Opting for an "outsourced chief investment officer" model often benefits smaller family offices and wealth houses as it is expensive to provide such services in-house.
Amundi's new division combines 28 OCIO professionals, some located in Paris, Milan, Munich and Hong-Kong for increased proximity with clients, and around 200 working across the firm’s multi-asset investment platform. The outsourcing will also encompass Amundi's funds and managers selection, analysts and researchers. “Our offering extends all the way to acting as a trusted partner on their investment plans and structures,” Matteo Germano, Amundi's head of multi-asset investment platform, said.
The goal is to help institutional investors reduce costs, improve investments decision-making and provide better visibility and control of overall risks, both in operations and investment, the group said.
“Institutional investors are facing a series of challenges: low interest rates, macro and markets uncertainties, and IT and regulatory pressures. They can outsource this operational investment complexity to Amundi as an OCIO partner and focus on their core business," Laurent Tignard, head of the division, said.
  The Crédit Agricole subsidiary, and one of Europe's largest asset
  managers, has been offering OCIO solutions to external clients
  since 2009, with roughly €44 billion (£38.5 billion) managed on
  behalf of external companies.
  
  GAM Investments
  GAM
  Investments, the Zurich-listed group, has launched a
  sustainable local emerging market bond strategy.
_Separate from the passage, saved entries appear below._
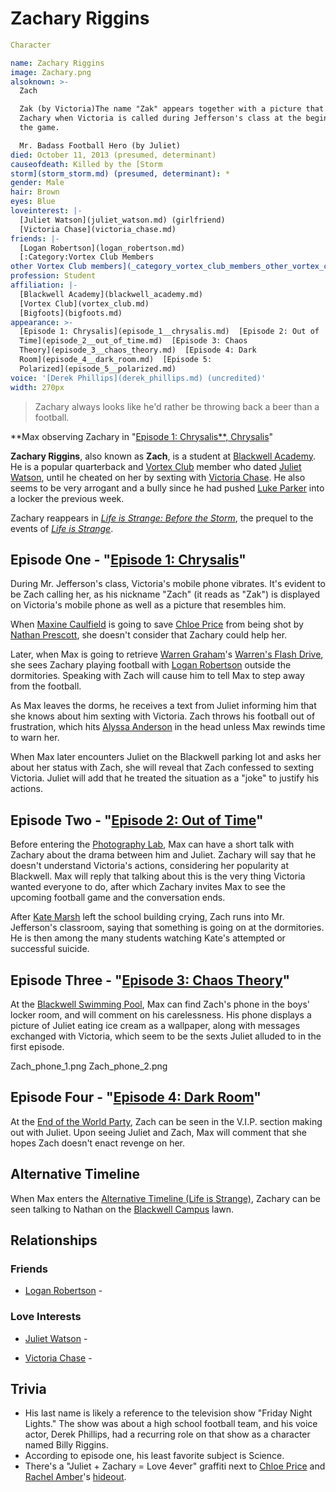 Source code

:#  Zachary Riggins 

```yaml
Character

name: Zachary Riggins
image: Zachary.png
alsoknown: >-
  Zach

  Zak (by Victoria)The name "Zak" appears together with a picture that resembles
  Zachary when Victoria is called during Jefferson's class at the beginning of
  the game.

  Mr. Badass Football Hero (by Juliet)
died: October 11, 2013 (presumed, determinant)
causeofdeath: Killed by the [Storm
storm](storm_storm.md) (presumed, determinant): *
gender: Male
hair: Brown
eyes: Blue
loveinterest: |-
  [Juliet Watson](juliet_watson.md) (girlfriend)
  [Victoria Chase](victoria_chase.md)
friends: |-
  [Logan Robertson](logan_robertson.md)
  [:Category:Vortex Club Members
other Vortex Club members](_category_vortex_club_members_other_vortex_club_members.md): *
profession: Student
affiliation: |-
  [Blackwell Academy](blackwell_academy.md)
  [Vortex Club](vortex_club.md)
  [Bigfoots](bigfoots.md)
appearance: >-
  [Episode 1: Chrysalis](episode_1__chrysalis.md)  [Episode 2: Out of
  Time](episode_2__out_of_time.md)  [Episode 3: Chaos
  Theory](episode_3__chaos_theory.md)  [Episode 4: Dark
  Room](episode_4__dark_room.md)  [Episode 5:
  Polarized](episode_5__polarized.md)
voice: '[Derek Phillips](derek_phillips.md) (uncredited)'
width: 270px
```

> Zachary always looks like he'd rather be throwing back a beer than a football.

**Max observing Zachary in "[Episode 1: Chrysalis**, Chrysalis](episode_1__chrysalis____chrysalis.md)"

**Zachary Riggins**, also known as **Zach**, is a student at [Blackwell Academy](blackwell_academy.md). He is a popular quarterback and [Vortex Club](vortex_club.md) member who dated [Juliet Watson](juliet_watson.md), until he cheated on her by sexting with [Victoria Chase](victoria_chase.md). He also seems to be very arrogant and a bully since he had pushed [Luke Parker](luke_parker.md) into a locker the previous week.

Zachary reappears in *[Life is Strange: Before the Storm](before_the_storm.md)*, the prequel to the events of *[Life is Strange](life_is_strange.md)*.

##  Episode One - "[Episode 1: Chrysalis](chrysalis.md)" 
During Mr. Jefferson's class, Victoria's mobile phone vibrates. It's evident to be Zach calling her, as his nickname "Zach" (it reads as "Zak") is displayed on Victoria's mobile phone as well as a picture that resembles him.

When [Maxine Caulfield](max_caulfield.md) is going to save [Chloe Price](chloe_price.md) from being shot by [Nathan Prescott](nathan_prescott.md), she doesn't consider that Zachary could help her.

Later, when Max is going to retrieve [Warren Graham](warren_graham.md)'s [Warren's Flash Drive](flash_drive.md), she sees Zachary playing football with [Logan Robertson](logan_robertson.md) outside the dormitories. Speaking with Zach will cause him to tell Max to step away from the football.

As Max leaves the dorms, he receives a text from Juliet informing him that she knows about him sexting with Victoria. Zach throws his football out of frustration, which hits [Alyssa Anderson](alyssa_anderson.md) in the head unless Max rewinds time to warn her.

When Max later encounters Juliet on the Blackwell parking lot and asks her about her status with Zach, she will reveal that Zach confessed to sexting Victoria. Juliet will add that he treated the situation as a "joke" to justify his actions.

##  Episode Two - "[Episode 2: Out of Time](out_of_time.md)" 
Before entering the [Photography Lab](art_class.md), Max can have a short talk with Zachary about the drama between him and Juliet. Zachary will say that he doesn't understand Victoria's actions, considering her popularity at Blackwell. Max will reply that talking about this is the very thing Victoria wanted everyone to do, after which Zachary invites Max to see the upcoming football game and the conversation ends.

After [Kate Marsh](kate_marsh.md) left the school building crying, Zach runs into Mr. Jefferson's classroom, saying that something is going on at the dormitories. He is then among the many students watching Kate's attempted or successful suicide.

##  Episode Three - "[Episode 3: Chaos Theory](chaos_theory.md)" 
At the [Blackwell Swimming Pool](swimming_pool.md), Max can find Zach's phone in the boys' locker room, and will comment on his carelessness. His phone displays a picture of Juliet eating ice cream as a wallpaper, along with messages exchanged with Victoria, which seem to be the sexts Juliet alluded to in the first episode.

Zach_phone_1.png
Zach_phone_2.png

##  Episode Four - "[Episode 4: Dark Room](dark_room.md)" 
At the [End of the World Party](end_of_the_world_vortex_club_party.md), Zach can be seen in the V.I.P. section making out with Juliet. Upon seeing Juliet and Zach, Max will comment that she hopes Zach doesn't enact revenge on her.

##  Alternative Timeline 
When Max enters the [Alternative Timeline (Life is Strange)](alternative_timeline.md), Zachary can be seen talking to Nathan on the [Blackwell Campus](blackwell_campus.md) lawn.

##  Relationships 
### Friends
* [Logan Robertson](logan_robertson.md) -

### Love Interests
* [Juliet Watson](juliet_watson.md) -

* [Victoria Chase](victoria_chase.md) -

##  Trivia 
* His last name is likely a reference to the television show "Friday Night Lights." The show was about a high school football team, and his voice actor, Derek Phillips, had a recurring role on that show as a character named Billy Riggins.
* According to episode one, his least favorite subject is Science.
* There's a "Juliet + Zachary = Love 4ever" graffiti next to [Chloe Price](chloe.md) and [Rachel Amber](rachel.md)'s [hideout](hideout.md).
This has been
  developed alongside VBV-Pensionskasse, a pension fund for
  sustainable investments in Austria. 
  
  VBV has moved a three-digit million investment into the new
  sustainable solution. The strategy will be managed by GAM’s
  emerging markets debt team and is the first in a range of
  sustainable investment strategies the firm plans to launch in
  2021, it said in a statement yesterday. 
  
  The strategy seeks to generate long-term financial returns by
  investing in a way that is sensitive to the impact
  decision-making may have on society and the environment. The
  approach combines a tilt to sovereign debt with higher
  environmental, social and governance (ESG) scores, as defined by
  its benchmark, the JP Morgan ESG GBI-EM GD Index, with the team’s
  proprietary investment process.
  
  “We have taken ESG factors into account in our investment process
  for our local emerging bond strategy for a number of years,
  purely for their impact on risk-adjusted returns. However, as ESG
  factors become more efficiently priced in the sovereign debt
  market, we believe that now is the time for a strategy that
  targets both a specific ESG tilt and integrates ESG factors from
  a risk/return perspective,” Paul McNamara, investment director
  for emerging market debt at GAM, said.
  
  GAM had SFr122 billion ($138.0 billion) as at 31 December 2020.